Police had previously intercepted some of the letters, including notes written on scraps of paper known as pizzini to his wife asking for warm clothing when he was hiding in the mountains of Sicily. Until yesterday he had always escaped raids on his suspected hideouts. One of his cardinal rules, according to turncoats, was never to issue instructions over a mobile phone, knowing that calls could be intercepted and traced.

Prosecutors describe Provenzano as a man who helped the Mafia to spread its tentacles into the lucrative world of public works contracts in Sicily, creating for it more of a white-collar industry of illegal activity, with less dependence on revenue-making operations such as drug trafficking and extortion.

Once known as the Tractor because of his ruthlessness in mowing down enemies of the Corleone clan, Provenzano took command of the Mafia after the arrest in 1993 of Salvatore “Toto” Riina, who was then “boss of bosses”. He was taken in a crackdown on organised crime after the murders of two respected anti-Mafia judges, Giovanni Falcone and Paolo Borsellino, in 1992.

Signor Borsellino’s sister, Rita, is running in next month’s race for the governorship of Sicily on an anti- Mafia platform.

Provenzano joined the Mafia family of Michele Navarra after the Second World War and became an enforcer for Luciano Liggio, a prominent member of that family. He and Toto Riina, who was to build a reputation as one of the most vicious bosses in Mafia history, became Liggio’s most trusted enforcers. “He has the brains of a chicken but shoots like an angel,” Liggio said of Provenzano.

After taking over the Mafia, Provenzano, belying Liggio’s gibe, astutely changed its strategy, focusing less on murder and more on low-profile but lucrative activities such as money laundering, protection rackets, human trafficking, drugs, public contracts and construction. Despite his age, he created what the police call the “computer-literate new Mafia”.

President Ciampi sent his congratulations on the arrest to Giuseppe Pisanu, the Interior Minister, and the Palermo anti-Mafia police and prosecutors. Alfredo Mantovano, under-secretary at the Interior Ministry, said that the police now had “the man who, after the arrest of Toto Riina, is considered the most important person from Cosa Nostra. This is an important step forward for the entire nation”.

It had long been thought that many Sicilians knew where Provenzano was, but that the authorities lacked the political will to arrest him. Last year Pietro Grasso, Italy’s chief anti-Mafia prosecutor, caused a furore by saying that Provenzano had been protected by politicians and policemen.

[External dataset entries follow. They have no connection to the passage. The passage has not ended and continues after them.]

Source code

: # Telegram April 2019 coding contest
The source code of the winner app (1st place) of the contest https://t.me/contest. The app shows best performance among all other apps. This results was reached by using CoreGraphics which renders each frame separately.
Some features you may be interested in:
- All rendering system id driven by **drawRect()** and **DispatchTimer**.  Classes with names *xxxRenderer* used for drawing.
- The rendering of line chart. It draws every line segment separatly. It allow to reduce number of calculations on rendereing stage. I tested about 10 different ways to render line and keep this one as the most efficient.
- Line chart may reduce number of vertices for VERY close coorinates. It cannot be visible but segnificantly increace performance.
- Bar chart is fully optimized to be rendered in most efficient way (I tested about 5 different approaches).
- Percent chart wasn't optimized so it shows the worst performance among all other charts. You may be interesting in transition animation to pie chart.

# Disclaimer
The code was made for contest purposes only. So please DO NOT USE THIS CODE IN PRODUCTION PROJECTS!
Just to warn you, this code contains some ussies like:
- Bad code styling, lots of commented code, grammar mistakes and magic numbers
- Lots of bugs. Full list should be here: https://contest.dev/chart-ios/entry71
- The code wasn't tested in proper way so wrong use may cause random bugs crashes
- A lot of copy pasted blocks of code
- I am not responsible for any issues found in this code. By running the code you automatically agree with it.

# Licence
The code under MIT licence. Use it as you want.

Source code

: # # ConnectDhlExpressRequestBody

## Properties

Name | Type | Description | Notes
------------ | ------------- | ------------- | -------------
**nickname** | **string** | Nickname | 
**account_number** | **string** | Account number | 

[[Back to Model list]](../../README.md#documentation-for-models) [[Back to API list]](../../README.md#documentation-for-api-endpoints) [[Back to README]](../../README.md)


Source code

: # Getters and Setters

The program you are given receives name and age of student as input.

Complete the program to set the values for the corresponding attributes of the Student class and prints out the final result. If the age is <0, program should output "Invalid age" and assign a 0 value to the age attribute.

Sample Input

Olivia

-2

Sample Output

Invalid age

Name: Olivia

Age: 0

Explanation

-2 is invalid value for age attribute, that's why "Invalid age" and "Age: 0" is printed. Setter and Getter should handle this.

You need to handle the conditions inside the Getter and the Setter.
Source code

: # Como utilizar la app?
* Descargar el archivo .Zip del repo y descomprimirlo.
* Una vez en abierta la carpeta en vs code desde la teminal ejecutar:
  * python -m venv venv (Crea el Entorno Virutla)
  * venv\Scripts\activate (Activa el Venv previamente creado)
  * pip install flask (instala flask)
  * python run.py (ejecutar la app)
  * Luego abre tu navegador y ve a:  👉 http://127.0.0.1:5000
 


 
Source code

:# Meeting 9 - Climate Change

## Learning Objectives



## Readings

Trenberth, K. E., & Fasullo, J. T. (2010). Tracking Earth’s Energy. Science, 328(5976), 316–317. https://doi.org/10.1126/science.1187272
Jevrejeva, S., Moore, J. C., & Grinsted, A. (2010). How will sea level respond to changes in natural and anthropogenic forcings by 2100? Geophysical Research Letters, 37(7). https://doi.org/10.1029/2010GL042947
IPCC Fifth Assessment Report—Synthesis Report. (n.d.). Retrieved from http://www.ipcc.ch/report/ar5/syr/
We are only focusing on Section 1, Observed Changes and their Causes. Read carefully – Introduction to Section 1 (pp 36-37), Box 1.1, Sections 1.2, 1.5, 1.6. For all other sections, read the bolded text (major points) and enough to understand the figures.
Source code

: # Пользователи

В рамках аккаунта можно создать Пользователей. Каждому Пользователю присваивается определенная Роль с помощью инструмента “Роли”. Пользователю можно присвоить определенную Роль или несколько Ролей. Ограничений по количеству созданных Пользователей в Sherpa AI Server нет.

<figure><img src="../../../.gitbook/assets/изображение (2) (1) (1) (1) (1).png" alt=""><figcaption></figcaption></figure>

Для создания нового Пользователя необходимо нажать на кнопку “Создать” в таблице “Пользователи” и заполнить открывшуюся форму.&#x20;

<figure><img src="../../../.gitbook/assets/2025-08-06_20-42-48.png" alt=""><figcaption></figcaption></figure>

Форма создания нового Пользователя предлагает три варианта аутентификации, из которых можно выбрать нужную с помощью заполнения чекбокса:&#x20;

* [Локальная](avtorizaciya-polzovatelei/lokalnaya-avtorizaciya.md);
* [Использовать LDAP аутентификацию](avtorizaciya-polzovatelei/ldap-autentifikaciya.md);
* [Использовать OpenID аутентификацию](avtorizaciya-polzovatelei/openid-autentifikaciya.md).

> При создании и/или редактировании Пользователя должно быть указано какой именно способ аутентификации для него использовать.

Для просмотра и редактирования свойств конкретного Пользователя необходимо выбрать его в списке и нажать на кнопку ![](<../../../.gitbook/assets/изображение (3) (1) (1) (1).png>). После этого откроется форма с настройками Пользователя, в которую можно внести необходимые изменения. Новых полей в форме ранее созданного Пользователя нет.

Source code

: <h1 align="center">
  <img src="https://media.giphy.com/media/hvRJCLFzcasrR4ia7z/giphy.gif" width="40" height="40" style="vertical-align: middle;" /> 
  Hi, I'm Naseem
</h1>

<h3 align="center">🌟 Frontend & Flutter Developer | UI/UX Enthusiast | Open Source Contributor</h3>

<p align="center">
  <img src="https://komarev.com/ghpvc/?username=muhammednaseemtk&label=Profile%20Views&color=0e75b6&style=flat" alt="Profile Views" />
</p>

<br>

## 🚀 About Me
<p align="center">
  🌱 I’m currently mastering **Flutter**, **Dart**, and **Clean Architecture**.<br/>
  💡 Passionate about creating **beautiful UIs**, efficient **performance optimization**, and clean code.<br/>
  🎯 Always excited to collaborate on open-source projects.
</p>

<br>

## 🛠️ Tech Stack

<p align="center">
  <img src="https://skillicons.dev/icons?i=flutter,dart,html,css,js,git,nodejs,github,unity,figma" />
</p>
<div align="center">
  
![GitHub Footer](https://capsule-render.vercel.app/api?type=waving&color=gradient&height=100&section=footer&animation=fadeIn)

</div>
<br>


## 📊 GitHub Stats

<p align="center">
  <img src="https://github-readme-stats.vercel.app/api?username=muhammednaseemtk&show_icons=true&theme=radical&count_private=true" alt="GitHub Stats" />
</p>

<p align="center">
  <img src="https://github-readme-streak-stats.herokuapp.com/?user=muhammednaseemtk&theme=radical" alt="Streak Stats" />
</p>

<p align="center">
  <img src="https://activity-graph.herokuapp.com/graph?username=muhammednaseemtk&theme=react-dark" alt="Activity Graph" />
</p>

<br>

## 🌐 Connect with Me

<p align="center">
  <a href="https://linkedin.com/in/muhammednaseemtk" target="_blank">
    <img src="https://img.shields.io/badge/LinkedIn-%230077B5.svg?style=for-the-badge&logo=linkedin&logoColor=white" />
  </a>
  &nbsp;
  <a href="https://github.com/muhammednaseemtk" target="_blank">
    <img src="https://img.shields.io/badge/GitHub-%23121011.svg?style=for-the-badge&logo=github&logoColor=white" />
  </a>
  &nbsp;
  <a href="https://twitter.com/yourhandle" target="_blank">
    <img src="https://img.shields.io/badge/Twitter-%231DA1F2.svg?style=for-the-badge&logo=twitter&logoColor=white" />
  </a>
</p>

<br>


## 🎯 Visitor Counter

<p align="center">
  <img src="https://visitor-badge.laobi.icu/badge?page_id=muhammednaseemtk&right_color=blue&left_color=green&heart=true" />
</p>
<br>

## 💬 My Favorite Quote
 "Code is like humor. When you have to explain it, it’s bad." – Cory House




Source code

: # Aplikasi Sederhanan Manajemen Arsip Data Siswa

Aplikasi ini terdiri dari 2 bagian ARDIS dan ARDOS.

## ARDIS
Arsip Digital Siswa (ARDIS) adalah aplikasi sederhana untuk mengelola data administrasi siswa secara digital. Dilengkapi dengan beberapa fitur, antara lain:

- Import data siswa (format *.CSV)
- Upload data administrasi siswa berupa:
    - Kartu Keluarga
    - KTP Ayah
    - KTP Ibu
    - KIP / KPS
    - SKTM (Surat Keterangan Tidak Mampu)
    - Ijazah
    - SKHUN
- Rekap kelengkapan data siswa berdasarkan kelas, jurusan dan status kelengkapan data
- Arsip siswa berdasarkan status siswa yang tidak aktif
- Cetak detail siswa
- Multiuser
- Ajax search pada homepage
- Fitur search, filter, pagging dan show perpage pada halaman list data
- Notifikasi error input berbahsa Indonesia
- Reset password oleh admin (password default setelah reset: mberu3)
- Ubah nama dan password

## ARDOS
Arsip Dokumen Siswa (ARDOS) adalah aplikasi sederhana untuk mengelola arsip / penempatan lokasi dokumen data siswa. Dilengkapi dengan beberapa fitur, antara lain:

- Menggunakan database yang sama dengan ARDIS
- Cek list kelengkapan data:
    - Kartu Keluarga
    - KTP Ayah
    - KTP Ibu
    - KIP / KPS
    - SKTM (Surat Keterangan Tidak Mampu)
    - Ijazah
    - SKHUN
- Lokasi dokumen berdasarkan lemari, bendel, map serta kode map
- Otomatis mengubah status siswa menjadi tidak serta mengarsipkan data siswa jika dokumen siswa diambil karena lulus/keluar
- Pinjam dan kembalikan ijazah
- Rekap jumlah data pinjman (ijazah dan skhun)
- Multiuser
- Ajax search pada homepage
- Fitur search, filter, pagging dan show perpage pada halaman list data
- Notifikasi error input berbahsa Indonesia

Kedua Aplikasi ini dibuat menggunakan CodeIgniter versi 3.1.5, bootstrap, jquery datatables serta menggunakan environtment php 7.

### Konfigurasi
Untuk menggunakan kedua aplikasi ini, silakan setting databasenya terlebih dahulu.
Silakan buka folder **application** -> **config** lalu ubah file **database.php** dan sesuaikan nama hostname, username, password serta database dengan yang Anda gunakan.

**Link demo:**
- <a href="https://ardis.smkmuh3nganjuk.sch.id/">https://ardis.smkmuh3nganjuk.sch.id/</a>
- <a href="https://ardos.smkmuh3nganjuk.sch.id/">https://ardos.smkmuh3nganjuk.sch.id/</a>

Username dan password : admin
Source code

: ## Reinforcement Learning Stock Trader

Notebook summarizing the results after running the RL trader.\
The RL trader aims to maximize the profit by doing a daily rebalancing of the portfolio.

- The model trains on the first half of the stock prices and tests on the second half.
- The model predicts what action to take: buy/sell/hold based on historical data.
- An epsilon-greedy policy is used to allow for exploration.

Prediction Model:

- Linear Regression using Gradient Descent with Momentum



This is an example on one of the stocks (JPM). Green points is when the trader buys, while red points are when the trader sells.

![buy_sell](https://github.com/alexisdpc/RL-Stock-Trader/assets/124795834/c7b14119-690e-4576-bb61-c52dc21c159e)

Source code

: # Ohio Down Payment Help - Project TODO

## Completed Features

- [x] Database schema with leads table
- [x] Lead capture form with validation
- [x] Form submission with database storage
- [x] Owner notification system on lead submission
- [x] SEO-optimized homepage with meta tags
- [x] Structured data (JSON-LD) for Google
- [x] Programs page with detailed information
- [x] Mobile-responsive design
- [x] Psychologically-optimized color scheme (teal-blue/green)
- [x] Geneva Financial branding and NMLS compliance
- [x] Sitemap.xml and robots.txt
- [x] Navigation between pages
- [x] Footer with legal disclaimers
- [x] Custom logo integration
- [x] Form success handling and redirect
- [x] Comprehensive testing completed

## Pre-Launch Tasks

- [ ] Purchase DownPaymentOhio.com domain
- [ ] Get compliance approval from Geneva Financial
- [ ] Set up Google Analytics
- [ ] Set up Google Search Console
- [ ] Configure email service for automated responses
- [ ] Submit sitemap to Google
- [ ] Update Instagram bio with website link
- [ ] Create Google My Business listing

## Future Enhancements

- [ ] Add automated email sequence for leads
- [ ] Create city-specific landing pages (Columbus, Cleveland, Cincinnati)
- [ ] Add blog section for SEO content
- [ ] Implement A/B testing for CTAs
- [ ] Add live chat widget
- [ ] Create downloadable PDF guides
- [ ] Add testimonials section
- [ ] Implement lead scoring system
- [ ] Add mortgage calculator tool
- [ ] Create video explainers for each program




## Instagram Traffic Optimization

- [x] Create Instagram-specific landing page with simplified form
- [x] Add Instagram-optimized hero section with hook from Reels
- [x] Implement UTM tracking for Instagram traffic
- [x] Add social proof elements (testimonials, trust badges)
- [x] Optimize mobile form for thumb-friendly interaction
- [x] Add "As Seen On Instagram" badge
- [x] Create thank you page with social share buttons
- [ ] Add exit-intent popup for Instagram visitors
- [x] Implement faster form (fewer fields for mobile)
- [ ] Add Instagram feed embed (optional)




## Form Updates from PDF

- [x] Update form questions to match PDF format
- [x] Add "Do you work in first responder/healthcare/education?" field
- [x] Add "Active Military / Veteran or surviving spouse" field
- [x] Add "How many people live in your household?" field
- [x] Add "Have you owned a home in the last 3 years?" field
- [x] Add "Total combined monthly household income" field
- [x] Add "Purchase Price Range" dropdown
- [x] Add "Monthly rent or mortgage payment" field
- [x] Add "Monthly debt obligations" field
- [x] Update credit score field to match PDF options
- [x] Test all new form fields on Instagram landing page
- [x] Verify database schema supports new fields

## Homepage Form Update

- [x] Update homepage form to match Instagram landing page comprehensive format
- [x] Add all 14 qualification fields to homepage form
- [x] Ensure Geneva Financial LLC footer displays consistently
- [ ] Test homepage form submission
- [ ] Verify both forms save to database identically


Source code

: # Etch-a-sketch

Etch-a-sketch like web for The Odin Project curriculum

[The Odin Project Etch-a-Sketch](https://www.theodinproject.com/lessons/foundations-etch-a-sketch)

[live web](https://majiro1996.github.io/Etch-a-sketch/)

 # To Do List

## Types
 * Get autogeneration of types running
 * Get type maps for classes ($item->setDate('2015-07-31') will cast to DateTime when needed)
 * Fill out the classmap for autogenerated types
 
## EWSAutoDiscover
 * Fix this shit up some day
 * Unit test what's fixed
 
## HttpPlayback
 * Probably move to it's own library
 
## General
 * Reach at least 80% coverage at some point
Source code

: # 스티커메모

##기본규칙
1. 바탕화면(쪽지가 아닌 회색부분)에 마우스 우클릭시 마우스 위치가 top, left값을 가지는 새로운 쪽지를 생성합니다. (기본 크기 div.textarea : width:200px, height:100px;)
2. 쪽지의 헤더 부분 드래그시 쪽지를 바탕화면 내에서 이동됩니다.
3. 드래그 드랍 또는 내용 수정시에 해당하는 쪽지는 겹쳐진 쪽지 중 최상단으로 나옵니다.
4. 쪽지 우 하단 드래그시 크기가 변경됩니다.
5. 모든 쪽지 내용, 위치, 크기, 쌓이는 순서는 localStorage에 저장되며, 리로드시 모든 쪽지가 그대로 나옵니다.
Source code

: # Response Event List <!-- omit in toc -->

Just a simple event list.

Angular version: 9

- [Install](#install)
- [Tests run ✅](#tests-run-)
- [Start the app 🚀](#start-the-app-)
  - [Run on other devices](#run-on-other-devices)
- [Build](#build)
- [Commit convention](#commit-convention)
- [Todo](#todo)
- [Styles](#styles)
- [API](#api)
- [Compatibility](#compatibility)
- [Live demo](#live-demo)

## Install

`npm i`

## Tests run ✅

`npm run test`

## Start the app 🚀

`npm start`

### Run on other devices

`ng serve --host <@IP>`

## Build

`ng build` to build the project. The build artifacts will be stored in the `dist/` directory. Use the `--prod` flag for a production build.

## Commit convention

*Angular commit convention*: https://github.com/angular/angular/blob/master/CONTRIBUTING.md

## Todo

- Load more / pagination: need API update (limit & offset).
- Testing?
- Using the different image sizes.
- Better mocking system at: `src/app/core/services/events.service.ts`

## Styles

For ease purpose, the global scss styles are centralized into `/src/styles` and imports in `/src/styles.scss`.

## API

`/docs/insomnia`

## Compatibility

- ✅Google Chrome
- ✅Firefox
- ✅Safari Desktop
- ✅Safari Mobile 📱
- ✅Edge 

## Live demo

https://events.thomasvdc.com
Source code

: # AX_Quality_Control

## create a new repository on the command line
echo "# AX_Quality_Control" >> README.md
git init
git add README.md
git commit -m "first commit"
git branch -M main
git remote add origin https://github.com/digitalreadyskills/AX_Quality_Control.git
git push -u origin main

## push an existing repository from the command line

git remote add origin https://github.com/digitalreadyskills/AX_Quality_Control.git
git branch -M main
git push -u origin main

Signor Berlusconi has long denied ties to the Mafia, but one of his chief lieutenants is appealing against a nine-year sentence for Mafia association, and in the 2001 election the Centre Right won all 61 seats in Sicily, allegedly thanks in part to Mafia influence.

Yesterday’s arrest, however, came too late to influence the Italian election. Police in Palermo said that it was the result of “classic police work” based partly on information from pentiti, or supergrasses. Alfredo Biondi, of Signor Berlusconi’s Forza Italia party, said: “The arrest of Provenzano is great news.” He added drily: “If they had arrested him on Monday it would have been even better.”